**REQUIREMENT:** Check each line of the listing below for the string "within", then give only the number of lines where it occurs.

--- --- ---

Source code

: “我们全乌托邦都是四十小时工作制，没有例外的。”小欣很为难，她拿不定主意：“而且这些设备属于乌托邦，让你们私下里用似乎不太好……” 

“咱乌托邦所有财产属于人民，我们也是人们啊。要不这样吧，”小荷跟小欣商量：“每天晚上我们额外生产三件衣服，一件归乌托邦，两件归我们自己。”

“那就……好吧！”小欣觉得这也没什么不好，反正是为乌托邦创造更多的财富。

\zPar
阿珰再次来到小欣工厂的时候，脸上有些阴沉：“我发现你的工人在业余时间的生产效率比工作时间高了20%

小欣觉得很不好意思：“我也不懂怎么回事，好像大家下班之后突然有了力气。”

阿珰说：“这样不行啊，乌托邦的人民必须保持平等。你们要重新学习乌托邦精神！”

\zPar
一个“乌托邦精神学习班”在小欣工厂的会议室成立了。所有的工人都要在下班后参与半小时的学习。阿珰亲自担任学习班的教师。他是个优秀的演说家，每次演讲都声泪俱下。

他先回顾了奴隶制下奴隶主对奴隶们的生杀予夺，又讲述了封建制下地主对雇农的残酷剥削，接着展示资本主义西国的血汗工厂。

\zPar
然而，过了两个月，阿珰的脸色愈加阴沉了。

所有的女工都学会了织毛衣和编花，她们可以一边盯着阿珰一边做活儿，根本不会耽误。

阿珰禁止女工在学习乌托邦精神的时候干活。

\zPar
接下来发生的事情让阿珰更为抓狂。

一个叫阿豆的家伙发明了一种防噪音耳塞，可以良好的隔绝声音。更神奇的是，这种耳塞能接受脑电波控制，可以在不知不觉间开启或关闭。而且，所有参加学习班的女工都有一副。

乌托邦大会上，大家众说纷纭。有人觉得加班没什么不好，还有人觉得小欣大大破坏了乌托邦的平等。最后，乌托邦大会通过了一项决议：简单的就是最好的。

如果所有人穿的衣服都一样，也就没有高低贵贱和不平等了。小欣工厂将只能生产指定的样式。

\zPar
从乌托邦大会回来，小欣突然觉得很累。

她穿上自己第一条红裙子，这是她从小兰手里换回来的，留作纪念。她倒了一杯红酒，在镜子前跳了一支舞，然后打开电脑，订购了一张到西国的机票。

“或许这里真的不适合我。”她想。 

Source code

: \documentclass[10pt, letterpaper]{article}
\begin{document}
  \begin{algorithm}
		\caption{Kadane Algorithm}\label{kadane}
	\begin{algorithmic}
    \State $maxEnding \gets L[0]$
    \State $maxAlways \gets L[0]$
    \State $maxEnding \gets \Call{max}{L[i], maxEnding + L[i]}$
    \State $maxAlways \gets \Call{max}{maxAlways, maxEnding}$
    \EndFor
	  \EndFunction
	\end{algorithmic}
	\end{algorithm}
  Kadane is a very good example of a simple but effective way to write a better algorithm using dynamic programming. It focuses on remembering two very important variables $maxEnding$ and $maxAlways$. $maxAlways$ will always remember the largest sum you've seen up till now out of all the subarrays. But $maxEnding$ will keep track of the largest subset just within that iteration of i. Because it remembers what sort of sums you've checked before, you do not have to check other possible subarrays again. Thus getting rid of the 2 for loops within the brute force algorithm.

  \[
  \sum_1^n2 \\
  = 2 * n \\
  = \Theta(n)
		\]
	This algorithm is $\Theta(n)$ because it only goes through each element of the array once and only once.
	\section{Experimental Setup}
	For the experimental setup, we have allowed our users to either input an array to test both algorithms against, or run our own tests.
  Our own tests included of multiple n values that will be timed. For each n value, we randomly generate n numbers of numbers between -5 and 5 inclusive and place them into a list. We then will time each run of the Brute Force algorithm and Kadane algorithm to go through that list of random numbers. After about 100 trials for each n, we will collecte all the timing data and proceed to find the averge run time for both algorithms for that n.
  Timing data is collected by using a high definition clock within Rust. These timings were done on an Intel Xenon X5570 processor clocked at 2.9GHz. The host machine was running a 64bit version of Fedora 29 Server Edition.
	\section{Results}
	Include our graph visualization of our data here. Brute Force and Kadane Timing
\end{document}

--- --- ---

**RESPONSE:** 2